Иван Гончаров - Обрыв
— Не знаю: это зависит от обстоятельств и… от вас.
— От меня? — повторила она и задумалась, глядя в сторону.
— Пойдемте туда, в тот дом. Я покажу вам свои альбомы, рисунки… мы поговорим… — предлагал он.
— Хорошо, подите вперед, а я приду: мне надо тут вынуть свои вещи, я еще не разобралась…
Он медлил. Она, держась за дверь, ждала, чтоб он ушел.
«Как она хороша, Боже мой! И какая язвительная красота!» — думал он, идучи к себе и оглядываясь на ее окна.
— Вера Васильевна приехала! — с живостью сказал он Якову в передней.
— Бабушка, Вера приехала! — крикнул он, проходя мимо бабушкиного кабинета и постучав в дверь.
— Марфинька! — закричал он у лестницы, ведущей в Марфинькину комнату, — Верочка приехала!
Крик, шум, восклицания, звон ключей, шипенье самовара, беготня — были ответом на принесенную им весть.
Он проворно раскопал свои папки, бумаги, вынес в залу, разложил на столе и с нетерпением ждал, когда Вера отделается от объятий, ласк и расспросов бабушки и Марфиньки и прибежит к нему продолжать начатый разговор, которому он не хотел предвидеть конца. И сам удивлялся своей прыти, стыдился этой торопливости, как будто в самом деле «хотел заслужить внимание, доверие и дружбу…»
«Постой же, — думал он, — я докажу, что ты больше ничего, как девочка передо мной!..»

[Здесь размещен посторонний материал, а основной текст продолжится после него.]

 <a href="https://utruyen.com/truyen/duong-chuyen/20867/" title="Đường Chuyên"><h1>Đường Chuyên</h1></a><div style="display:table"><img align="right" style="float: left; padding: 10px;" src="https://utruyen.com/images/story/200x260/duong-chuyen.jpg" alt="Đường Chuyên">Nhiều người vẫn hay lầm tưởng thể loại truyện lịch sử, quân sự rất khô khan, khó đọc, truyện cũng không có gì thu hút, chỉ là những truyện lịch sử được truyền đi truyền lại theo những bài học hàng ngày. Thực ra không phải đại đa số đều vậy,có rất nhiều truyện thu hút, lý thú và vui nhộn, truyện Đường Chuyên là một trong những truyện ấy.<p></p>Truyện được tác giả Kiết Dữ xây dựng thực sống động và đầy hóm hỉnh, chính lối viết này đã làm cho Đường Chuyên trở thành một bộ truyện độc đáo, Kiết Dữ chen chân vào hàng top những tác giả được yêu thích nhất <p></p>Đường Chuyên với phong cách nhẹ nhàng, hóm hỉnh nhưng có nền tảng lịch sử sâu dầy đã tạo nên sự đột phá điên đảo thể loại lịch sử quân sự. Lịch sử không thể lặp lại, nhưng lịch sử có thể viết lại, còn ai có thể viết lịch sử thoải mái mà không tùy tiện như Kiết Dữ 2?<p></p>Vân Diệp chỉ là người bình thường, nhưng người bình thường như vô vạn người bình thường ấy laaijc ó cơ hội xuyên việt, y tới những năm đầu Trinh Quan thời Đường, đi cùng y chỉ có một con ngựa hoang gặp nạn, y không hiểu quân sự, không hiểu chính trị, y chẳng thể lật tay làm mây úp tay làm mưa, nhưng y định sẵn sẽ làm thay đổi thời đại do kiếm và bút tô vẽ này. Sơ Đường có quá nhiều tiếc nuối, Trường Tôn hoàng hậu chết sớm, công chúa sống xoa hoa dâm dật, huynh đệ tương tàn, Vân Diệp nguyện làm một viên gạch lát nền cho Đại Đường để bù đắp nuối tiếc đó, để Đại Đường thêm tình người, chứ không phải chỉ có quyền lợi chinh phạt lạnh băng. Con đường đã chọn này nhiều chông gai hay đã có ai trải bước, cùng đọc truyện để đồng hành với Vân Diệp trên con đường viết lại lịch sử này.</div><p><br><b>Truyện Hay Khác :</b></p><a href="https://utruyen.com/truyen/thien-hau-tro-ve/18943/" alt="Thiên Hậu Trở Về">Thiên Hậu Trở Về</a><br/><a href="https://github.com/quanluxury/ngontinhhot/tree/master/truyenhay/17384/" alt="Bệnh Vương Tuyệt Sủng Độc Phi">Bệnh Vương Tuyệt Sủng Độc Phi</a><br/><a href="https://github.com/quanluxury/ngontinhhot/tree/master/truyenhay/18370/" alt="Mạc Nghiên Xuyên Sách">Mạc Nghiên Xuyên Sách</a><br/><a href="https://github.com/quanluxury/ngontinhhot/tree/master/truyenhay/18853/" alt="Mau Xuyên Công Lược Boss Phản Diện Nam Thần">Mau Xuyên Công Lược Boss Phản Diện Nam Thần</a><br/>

Он с нетерпением ждал. Но Вера не приходила. Он располагал увлечь ее в бездонный разговор об искусстве, откуда шагнул бы к красоте, к чувствам и т. д.
«Не всё же открыла ей попадья! — думал он, — не все стороны ума и чувства изведала она: не успела, некогда! Посмотрим, будешь ли ты владеть собою, когда…»
Но она всё нейдет. Его взяло зло, он собрал рисунки и только хотел унести опять к себе наверх, как распахнулась дверь и пред ним предстала… Полина Карповна, закутанная, как в облака, в кисейную блузу, с голубыми бантами на шее, на груди, на желудке, на плечах, в прозрачной шляпке с колосьями и незабудками. Сзади шел тот же кадет с веером и складным стулом.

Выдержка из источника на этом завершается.